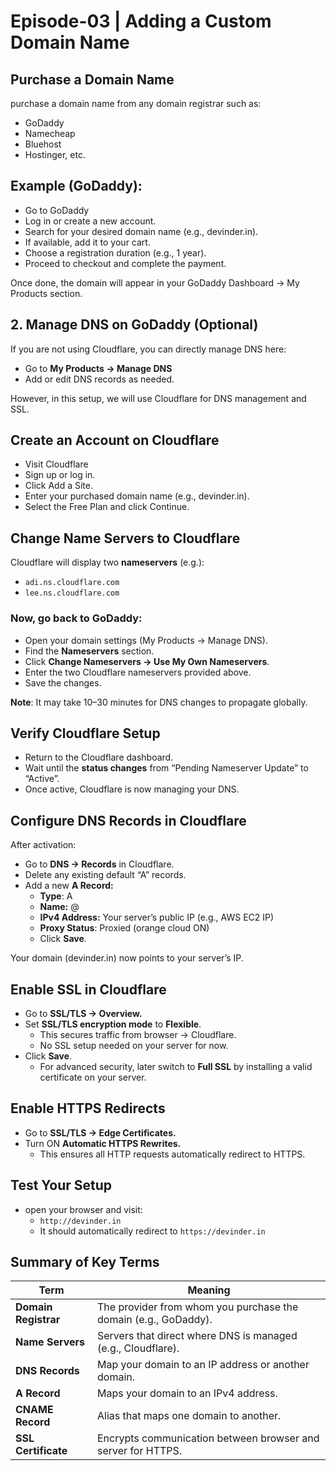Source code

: # Episode-03 | Adding a Custom Domain Name

## Purchase a Domain Name

purchase a domain name from any domain registrar such as:

- GoDaddy
- Namecheap
- Bluehost
- Hostinger, etc.

## Example (GoDaddy):

- Go to GoDaddy
- Log in or create a new account.
- Search for your desired domain name (e.g., devinder.in).
- If available, add it to your cart.
- Choose a registration duration (e.g., 1 year).
- Proceed to checkout and complete the payment.

Once done, the domain will appear in your GoDaddy Dashboard → My Products section.

## 2. Manage DNS on GoDaddy (Optional)

If you are not using Cloudflare, you can directly manage DNS here:

- Go to **My Products → Manage DNS**
- Add or edit DNS records as needed.

However, in this setup, we will use Cloudflare for DNS management and SSL.

## Create an Account on Cloudflare

- Visit Cloudflare
- Sign up or log in.
- Click Add a Site.
- Enter your purchased domain name (e.g., devinder.in).
- Select the Free Plan and click Continue.

## Change Name Servers to Cloudflare

Cloudflare will display two **nameservers** (e.g.):

- `adi.ns.cloudflare.com`
- `lee.ns.cloudflare.com`

### Now, go back to GoDaddy:

- Open your domain settings (My Products → Manage DNS).
- Find the **Nameservers** section.
- Click **Change Nameservers → Use My Own Nameservers**.
- Enter the two Cloudflare nameservers provided above.
- Save the changes.

**Note**: It may take 10–30 minutes for DNS changes to propagate globally.

## Verify Cloudflare Setup

- Return to the Cloudflare dashboard.
- Wait until the **status changes** from “Pending Nameserver Update” to “Active”.
- Once active, Cloudflare is now managing your DNS.

## Configure DNS Records in Cloudflare

After activation:

- Go to **DNS → Records** in Cloudflare.
- Delete any existing default “A” records.
- Add a new **A Record:**
  - **Type**: A
  - **Name:** @
  - **IPv4 Address:** Your server’s public IP (e.g., AWS EC2 IP)
  - **Proxy Status**: Proxied (orange cloud ON)
  - Click **Save**.

Your domain (devinder.in) now points to your server’s IP.

## Enable SSL in Cloudflare

- Go to **SSL/TLS → Overview.**
- Set **SSL/TLS encryption mode** to **Flexible**.
  - This secures traffic from browser → Cloudflare.
  - No SSL setup needed on your server for now.
- Click **Save**.
  - For advanced security, later switch to **Full SSL** by installing a valid certificate on your server.

## Enable HTTPS Redirects

- Go to **SSL/TLS → Edge Certificates.**
- Turn ON **Automatic HTTPS Rewrites.**
  - This ensures all HTTP requests automatically redirect to HTTPS.

## Test Your Setup

- open your browser and visit:
  - `http://devinder.in`
  - It should automatically redirect to `https://devinder.in`

## Summary of Key Terms

| Term                 | Meaning                                                         |
| -------------------- | --------------------------------------------------------------- |
| **Domain Registrar** | The provider from whom you purchase the domain (e.g., GoDaddy). |
| **Name Servers**     | Servers that direct where DNS is managed (e.g., Cloudflare).    |
| **DNS Records**      | Map your domain to an IP address or another domain.             |
| **A Record**         | Maps your domain to an IPv4 address.                            |
| **CNAME Record**     | Alias that maps one domain to another.                          |
| **SSL Certificate**  | Encrypts communication between browser and server for HTTPS.    |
********
• WHAT TO PRODUCE:
Copy exactly the lines that run from the one containing "Map your domain" to the last line of the listing, both included, and nothing more.

• RESULT OF THE EXERCISE:
| **DNS Records**      | Map your domain to an IP address or another domain.             |
| **A Record**         | Maps your domain to an IPv4 address.                            |
| **CNAME Record**     | Alias that maps one domain to another.                          |
| **SSL Certificate**  | Encrypts communication between browser and server for HTTPS.    |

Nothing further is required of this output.